Enviada em 19/08/2021

Em períodos do início da República Brasileira, a política do Café com Leite, beneficiava majoritariamente a Região Sudeste, de modo que até hoje ela é uma das regiões mais ricas do país. Em contrapartida, as demais regiões não possuiram o devido investimento, consequência a qual se é vista atualmente, em que a Região Nordeste é uma das mais deficitárias no Brasil. Dessa maneira, observa-se a descrepância na desigualdade no país, de modo que desafios econômicos e educacionais são encontrados. Assim, mostra-se a necessidade da aferição dos valores e uma solução para a problemática.

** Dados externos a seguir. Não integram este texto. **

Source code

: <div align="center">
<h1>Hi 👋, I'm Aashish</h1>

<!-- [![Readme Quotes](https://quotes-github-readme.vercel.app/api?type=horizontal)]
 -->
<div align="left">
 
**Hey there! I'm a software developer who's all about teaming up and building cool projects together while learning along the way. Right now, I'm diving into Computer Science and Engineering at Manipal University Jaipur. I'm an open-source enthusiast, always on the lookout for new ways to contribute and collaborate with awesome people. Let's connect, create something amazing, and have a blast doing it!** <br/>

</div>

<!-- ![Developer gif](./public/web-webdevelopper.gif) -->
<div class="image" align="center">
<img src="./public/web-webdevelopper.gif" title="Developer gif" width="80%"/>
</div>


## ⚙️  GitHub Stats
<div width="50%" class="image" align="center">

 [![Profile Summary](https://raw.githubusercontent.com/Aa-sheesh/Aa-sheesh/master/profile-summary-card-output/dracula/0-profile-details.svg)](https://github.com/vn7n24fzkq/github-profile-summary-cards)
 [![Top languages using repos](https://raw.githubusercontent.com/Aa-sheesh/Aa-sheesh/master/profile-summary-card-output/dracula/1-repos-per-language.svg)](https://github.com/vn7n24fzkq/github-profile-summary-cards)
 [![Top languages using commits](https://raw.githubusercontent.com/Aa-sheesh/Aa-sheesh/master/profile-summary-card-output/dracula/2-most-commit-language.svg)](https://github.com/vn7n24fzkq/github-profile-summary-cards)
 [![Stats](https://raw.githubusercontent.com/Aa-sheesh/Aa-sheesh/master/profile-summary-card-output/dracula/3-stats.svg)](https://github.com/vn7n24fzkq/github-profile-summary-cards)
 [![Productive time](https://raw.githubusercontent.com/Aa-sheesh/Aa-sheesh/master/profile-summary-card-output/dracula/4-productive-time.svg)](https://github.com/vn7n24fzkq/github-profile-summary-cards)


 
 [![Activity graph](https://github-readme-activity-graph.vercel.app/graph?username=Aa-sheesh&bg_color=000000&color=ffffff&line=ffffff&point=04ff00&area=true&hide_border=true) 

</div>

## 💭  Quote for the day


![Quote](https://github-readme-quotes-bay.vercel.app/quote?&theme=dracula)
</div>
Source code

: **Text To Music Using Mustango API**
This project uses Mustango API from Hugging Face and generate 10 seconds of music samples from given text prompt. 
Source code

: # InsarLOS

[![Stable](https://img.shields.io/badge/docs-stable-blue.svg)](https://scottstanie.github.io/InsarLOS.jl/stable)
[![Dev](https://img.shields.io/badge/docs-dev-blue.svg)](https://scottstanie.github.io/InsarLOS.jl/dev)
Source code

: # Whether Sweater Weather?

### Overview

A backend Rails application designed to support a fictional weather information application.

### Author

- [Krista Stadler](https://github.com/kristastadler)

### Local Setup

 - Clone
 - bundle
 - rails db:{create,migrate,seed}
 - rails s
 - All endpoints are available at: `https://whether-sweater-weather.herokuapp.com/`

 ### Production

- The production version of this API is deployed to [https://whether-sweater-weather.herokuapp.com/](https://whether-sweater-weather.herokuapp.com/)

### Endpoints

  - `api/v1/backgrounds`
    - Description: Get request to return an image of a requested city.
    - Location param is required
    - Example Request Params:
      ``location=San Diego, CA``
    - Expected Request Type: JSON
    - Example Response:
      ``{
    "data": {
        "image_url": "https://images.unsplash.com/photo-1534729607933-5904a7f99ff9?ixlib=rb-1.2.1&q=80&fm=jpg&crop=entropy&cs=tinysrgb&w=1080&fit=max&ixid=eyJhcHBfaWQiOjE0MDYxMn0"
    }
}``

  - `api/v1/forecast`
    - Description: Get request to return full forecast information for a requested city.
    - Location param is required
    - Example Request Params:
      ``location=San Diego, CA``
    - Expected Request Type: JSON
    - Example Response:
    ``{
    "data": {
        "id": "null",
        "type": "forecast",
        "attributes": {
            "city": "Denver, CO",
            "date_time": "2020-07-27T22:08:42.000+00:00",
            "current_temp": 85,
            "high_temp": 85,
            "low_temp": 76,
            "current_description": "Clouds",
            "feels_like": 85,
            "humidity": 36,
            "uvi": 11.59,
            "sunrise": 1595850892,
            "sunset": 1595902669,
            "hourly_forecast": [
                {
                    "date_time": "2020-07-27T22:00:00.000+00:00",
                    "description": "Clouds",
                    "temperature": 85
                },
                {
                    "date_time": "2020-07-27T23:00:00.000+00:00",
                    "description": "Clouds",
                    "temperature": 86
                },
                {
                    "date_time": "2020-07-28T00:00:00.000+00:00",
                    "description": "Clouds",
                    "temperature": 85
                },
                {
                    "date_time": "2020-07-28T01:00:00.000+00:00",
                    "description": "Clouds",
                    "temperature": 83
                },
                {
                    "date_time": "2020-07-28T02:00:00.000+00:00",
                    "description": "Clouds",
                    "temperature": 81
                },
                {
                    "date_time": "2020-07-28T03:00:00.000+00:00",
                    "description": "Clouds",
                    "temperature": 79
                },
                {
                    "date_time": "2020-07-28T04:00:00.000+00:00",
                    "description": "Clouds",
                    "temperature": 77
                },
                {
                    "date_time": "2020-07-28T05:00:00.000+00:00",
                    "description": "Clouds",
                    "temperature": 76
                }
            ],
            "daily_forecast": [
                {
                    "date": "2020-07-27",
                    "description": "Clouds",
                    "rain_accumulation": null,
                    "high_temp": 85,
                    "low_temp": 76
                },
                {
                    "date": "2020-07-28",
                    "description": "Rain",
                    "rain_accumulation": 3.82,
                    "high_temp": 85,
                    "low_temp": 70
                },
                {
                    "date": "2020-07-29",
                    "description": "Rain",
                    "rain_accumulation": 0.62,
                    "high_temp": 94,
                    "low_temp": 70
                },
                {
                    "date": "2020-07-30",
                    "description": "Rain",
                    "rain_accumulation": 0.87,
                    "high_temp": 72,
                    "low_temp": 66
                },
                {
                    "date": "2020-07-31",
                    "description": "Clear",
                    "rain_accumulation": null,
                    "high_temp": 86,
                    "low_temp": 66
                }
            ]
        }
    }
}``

Nesse sentido, o Brasil é o 7° país mais desigual do mundo segundo a PNUD, Programa das Nações Unidas para o Desenvolvimento. Desse modo, a desigualdade dos estados brasileiros é enorme, já que, segundo o IBGE, estados da Região Sudeste são aqueles com maior rendimento “per capita”, e os das Regiões Norte e Nordeste, os piores. Isso mostra a desigualdade econômica entre eles, de forma que afeta o desenvolvimento e investimendo à tecnologia, seja ela para a educação, saúde ou segurança. Logo, é imprescindível que uma solução seja encontrada.

Ademais, decorrente às diferenças econômicas, a educação dos estados mais prejudicados está defasada. Segundo a adaptação da obra de Ariano Suassuna, O Auto da Compadecida, pessoas que residem em lugares sem muitos recursos, encontram diversas dificuldades em variados âmbitos sociais, como a Educação. Dessa forma, segundo o site Correio Brasiliense, as melhores escolas brasileiras encontram-se na Região Sudeste, enquanto nas demais regiões nota-se uma regularidade ou piora do ensino. Mais uma vez evidencia-se as diferenças encontradas no país.

Verifica-se então a urgência na amenização desses desafios, de modo que toda a população seja beneficiada. Dessa forma, cabe ao Governo, por meio do Ministério da Economia, prover medidas que aumentem a renda dos mais vulneráveis, seja pelo ampliamento do Bolsa Família ou a permanência do Auxílio Emergencial enquanto a desigualdade perdurar, de modo a possuir a finalidade de proporcionar uma renda e uma vida melhor aqueles que precisarem. No âmbito da educação, cabe ao Ministério da Educação viabilizar maiores investimentos para a área, em que, a longo prazo, a educação seja melhorada e padronizada em todos os estados brasileiros, dando oportunidades à todos igualmente. Assim, pouco a pouco, a desigualdade vista e prevista desde o início da República no país diminuirá, sendo um avanço para o país e para toda a sociedade brasileira.